__WHAT IS REQUIRED__: Gather every line in the records below that contains the word "Angular".

Items from a dataset:
•••

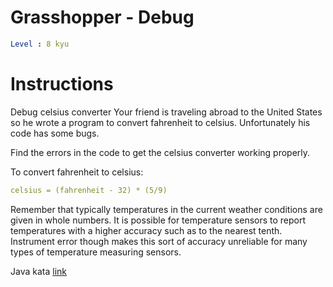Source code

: # Grasshopper - Debug

```yaml
Level : 8 kyu
```

# Instructions
Debug celsius converter
Your friend is traveling abroad to the United States so he wrote a program to convert fahrenheit to celsius. Unfortunately his code has some bugs.

Find the errors in the code to get the celsius converter working properly.

To convert fahrenheit to celsius:

```yaml
celsius = (fahrenheit - 32) * (5/9)
```

Remember that typically temperatures in the current weather conditions are given in whole numbers. It is possible for temperature sensors to report temperatures with a higher accuracy such as to the nearest tenth. Instrument error though makes this sort of accuracy unreliable for many types of temperature measuring sensors.

Java kata [link](https://www.codewars.com/kata/55cb854deb36f11f130000e1/train/java)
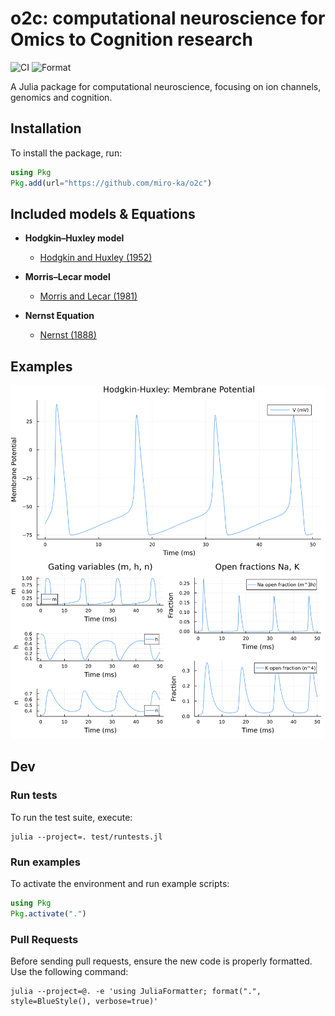 # o2c: computational neuroscience for Omics to Cognition research

![CI](https://github.com/miro-ka/o2c/actions/workflows/ci.yml/badge.svg)
![Format](https://github.com/miro-ka/o2c/actions/workflows/format.yml/badge.svg)

A Julia package for computational neuroscience, focusing on ion channels, genomics and cognition.  

## Installation
To install the package, run:
```julia
using Pkg
Pkg.add(url="https://github.com/miro-ka/o2c")
```

## Included models & Equations

- **Hodgkin–Huxley model**  
  - [Hodgkin and Huxley (1952)](https://www.ncbi.nlm.nih.gov/pmc/articles/PMC1392413/)

- **Morris–Lecar model**  
  - [Morris and Lecar (1981)](https://doi.org/10.1016/S0006-3495(81)84782-0)

- **Nernst Equation**  
  - [Nernst (1888)](https://en.wikipedia.org/wiki/Nernst_equation)


## Examples
![Hodgkin Huxley model](images/hodgkin_huxley.png)

## Dev

### Run tests
To run the test suite, execute:
```
julia --project=. test/runtests.jl
```

### Run examples
To activate the environment and run example scripts:
```julia
using Pkg
Pkg.activate(".")
```

### Pull Requests
Before sending pull requests, ensure the new code is properly formatted. Use the following command:
```
julia --project=@. -e 'using JuliaFormatter; format(".", style=BlueStyle(), verbose=true)'
```
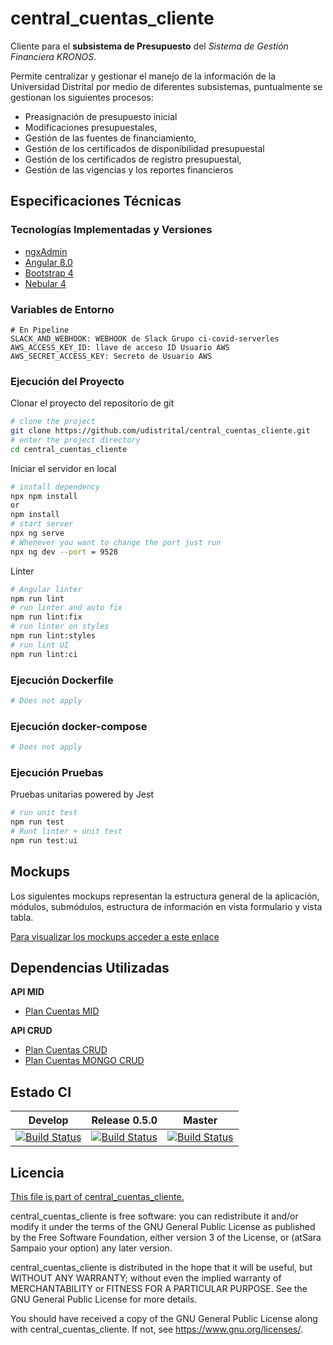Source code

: # central_cuentas_cliente
Cliente para el **subsistema de Presupuesto** del *Sistema de Gestión Financiera KRONOS*.

 Permite centralizar y gestionar el manejo de la información de la Universidad Distrital por medio de diferentes subsistemas, puntualmente se gestionan los siguientes procesos:
 - Preasignación de presupuesto inicial
 - Modificaciones presupuestales,
 - Gestión de las fuentes de financiamiento,
 - Gestión de los certificados de disponibilidad presupuestal
 - Gestión de los certificados de registro presupuestal,
 - Gestión de las vigencias y los reportes financieros

## Especificaciones Técnicas

### Tecnologías Implementadas y Versiones
* [ngxAdmin](https://github.com/akveo/ngx-admin)
* [Angular 8.0](https://angular.io/)
* [Bootstrap 4](https://getbootstrap.com/docs/4.5/getting-started/introduction/)
* [Nebular 4](https://akveo.github.io/nebular/4.6.0/)

### Variables de Entorno
```shell
# En Pipeline
SLACK_AND_WEBHOOK: WEBHOOK de Slack Grupo ci-covid-serverles
AWS_ACCESS_KEY_ID: llave de acceso ID Usuario AWS
AWS_SECRET_ACCESS_KEY: Secreto de Usuario AWS
```
### Ejecución del Proyecto

Clonar el proyecto del repositorio de git
```bash
# clone the project
git clone https://github.com/udistrital/central_cuentas_cliente.git
# enter the project directory
cd central_cuentas_cliente
```
Iniciar el servidor en local
```bash
# install dependency
npx npm install
or
npm install
# start server
npx ng serve
# Whenever you want to change the port just run
npx ng dev --port = 9528
```

Linter
```bash
# Angular linter
npm run lint
# run linter and auto fix
npm run lint:fix
# run linter on styles
npm run lint:styles
# run lint UI
npm run lint:ci
```

### Ejecución Dockerfile
```bash
# Does not apply
```
### Ejecución docker-compose
```bash
# Does not apply
```
### Ejecución Pruebas

Pruebas unitarias powered by Jest
```bash
# run unit test
npm run test
# Runt linter + unit test
npm run test:ui
```

## Mockups
Los siguientes mockups representan la estructura general de la aplicación, módulos, submódulos, estructura de información en vista formulario y vista tabla.

[Para visualizar los mockups acceder a este enlace](https://bit.ly/2Y0CGoC)

## Dependencias Utilizadas

**API MID**
- [Plan Cuentas MID](https://github.com/udistrital/plan_cuentas_mid/)

**API CRUD**
- [Plan Cuentas CRUD](https://github.com/udistrital/plan_cuentas_crud)
- [Plan Cuentas MONGO CRUD](https://github.com/udistrital/plan_cuentas_mongo_crud)


## Estado CI

| Develop | Release 0.5.0 | Master |
| -- | -- | -- |
| [![Build Status](https://hubci.portaloas.udistrital.edu.co/api/badges/udistrital/central_cuentas_cliente/status.svg?ref=refs/heads/develop)](https://hubci.portaloas.udistrital.edu.co/udistrital/central_cuentas_cliente) | [![Build Status](https://hubci.portaloas.udistrital.edu.co/api/badges/udistrital/central_cuentas_cliente/status.svg?ref=refs/heads/release/0.5.0)](https://hubci.portaloas.udistrital.edu.co/udistrital/central_cuentas_cliente) | [![Build Status](https://hubci.portaloas.udistrital.edu.co/api/badges/udistrital/central_cuentas_cliente/status.svg?ref=refs/heads/master)](https://hubci.portaloas.udistrital.edu.co/udistrital/central_cuentas_cliente) |

## Licencia

[This file is part of central_cuentas_cliente.](LICENSE)

central_cuentas_cliente is free software: you can redistribute it and/or modify it under the terms of the GNU General Public License as published by the Free Software Foundation, either version 3 of the License, or (atSara Sampaio your option) any later version.

central_cuentas_cliente is distributed in the hope that it will be useful, but WITHOUT ANY WARRANTY; without even the implied warranty of MERCHANTABILITY or FITNESS FOR A PARTICULAR PURPOSE. See the GNU General Public License for more details.

You should have received a copy of the GNU General Public License along with central_cuentas_cliente. If not, see https://www.gnu.org/licenses/.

•••

__RESPONSE AREA__:
* [Angular 8.0](https://angular.io/)
# Angular linter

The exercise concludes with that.